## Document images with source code
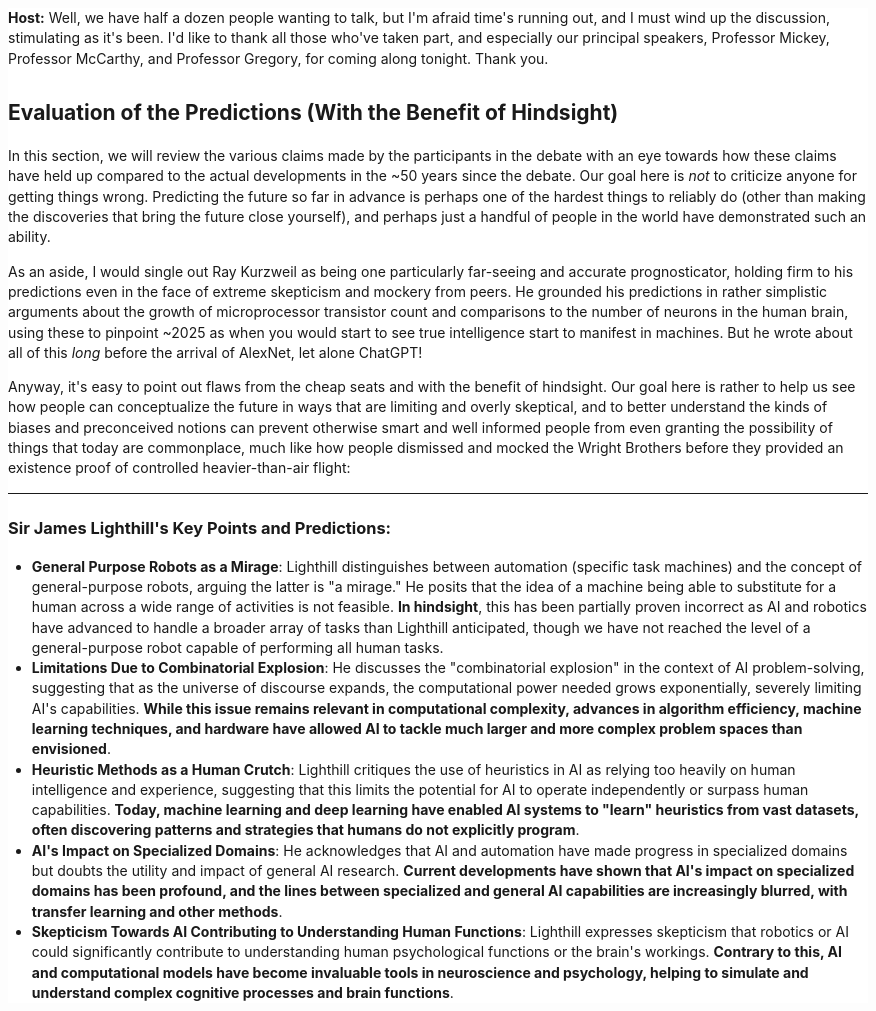 **Host:** Well, we have half a dozen people wanting to talk, but I'm afraid time's running out, and I must wind up the discussion, stimulating as it's been. I'd like to thank all those who've taken part, and especially our principal speakers, Professor Mickey, Professor McCarthy, and Professor Gregory, for coming along tonight. Thank you.

## Evaluation of the Predictions (With the Benefit of Hindsight)

In this section, we will review the various claims made by the participants in the debate with an eye towards how these claims have held up compared to the actual developments in the ~50 years since the debate. Our goal here is *not* to criticize anyone for getting things wrong. Predicting the future so far in advance is perhaps one of the hardest things to reliably do (other than making the discoveries that bring the future close yourself), and perhaps just a handful of people in the world have demonstrated such an ability.

As an aside, I would single out Ray Kurzweil as being one particularly far-seeing and accurate prognosticator, holding firm to his predictions even in the face of extreme skepticism and mockery from peers. He grounded his predictions in rather simplistic arguments about the growth of microprocessor transistor count and comparisons to the number of neurons in the human brain, using these to pinpoint ~2025 as when you would start to see true intelligence start to manifest in machines. But he wrote about all of this *long* before the arrival of AlexNet, let alone ChatGPT!

Anyway, it's easy to point out flaws from the cheap seats and with the benefit of hindsight. Our goal here is rather to help us see how people can conceptualize the future in ways that are limiting and overly skeptical, and to better understand the kinds of biases and preconceived notions can prevent otherwise smart and well informed people from even granting the possibility of things that today are commonplace, much like how people dismissed and mocked the Wright Brothers before they provided an existence proof of controlled heavier-than-air flight:

---

### Sir James Lighthill's Key Points and Predictions:

- **General Purpose Robots as a Mirage**: Lighthill distinguishes between automation (specific task machines) and the concept of general-purpose robots, arguing the latter is "a mirage." He posits that the idea of a machine being able to substitute for a human across a wide range of activities is not feasible. **In hindsight**, this has been partially proven incorrect as AI and robotics have advanced to handle a broader array of tasks than Lighthill anticipated, though we have not reached the level of a general-purpose robot capable of performing all human tasks.
- **Limitations Due to Combinatorial Explosion**: He discusses the "combinatorial explosion" in the context of AI problem-solving, suggesting that as the universe of discourse expands, the computational power needed grows exponentially, severely limiting AI's capabilities. **While this issue remains relevant in computational complexity, advances in algorithm efficiency, machine learning techniques, and hardware have allowed AI to tackle much larger and more complex problem spaces than envisioned**.
- **Heuristic Methods as a Human Crutch**: Lighthill critiques the use of heuristics in AI as relying too heavily on human intelligence and experience, suggesting that this limits the potential for AI to operate independently or surpass human capabilities. **Today, machine learning and deep learning have enabled AI systems to "learn" heuristics from vast datasets, often discovering patterns and strategies that humans do not explicitly program**.
- **AI's Impact on Specialized Domains**: He acknowledges that AI and automation have made progress in specialized domains but doubts the utility and impact of general AI research. **Current developments have shown that AI's impact on specialized domains has been profound, and the lines between specialized and general AI capabilities are increasingly blurred, with transfer learning and other methods**.
- **Skepticism Towards AI Contributing to Understanding Human Functions**: Lighthill expresses skepticism that robotics or AI could significantly contribute to understanding human psychological functions or the brain's workings. **Contrary to this, AI and computational models have become invaluable tools in neuroscience and psychology, helping to simulate and understand complex cognitive processes and brain functions**.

## TASK INSTRUCTIONS
The reply should hold only the lines from the first line of the records above through the line containing "## Evaluation of", copied exactly and without pictures.

## RESULT OF THE EXERCISE
 **Host:** Well, we have half a dozen people wanting to talk, but I'm afraid time's running out, and I must wind up the discussion, stimulating as it's been. I'd like to thank all those who've taken part, and especially our principal speakers, Professor Mickey, Professor McCarthy, and Professor Gregory, for coming along tonight. Thank you.

## Evaluation of the Predictions (With the Benefit of Hindsight)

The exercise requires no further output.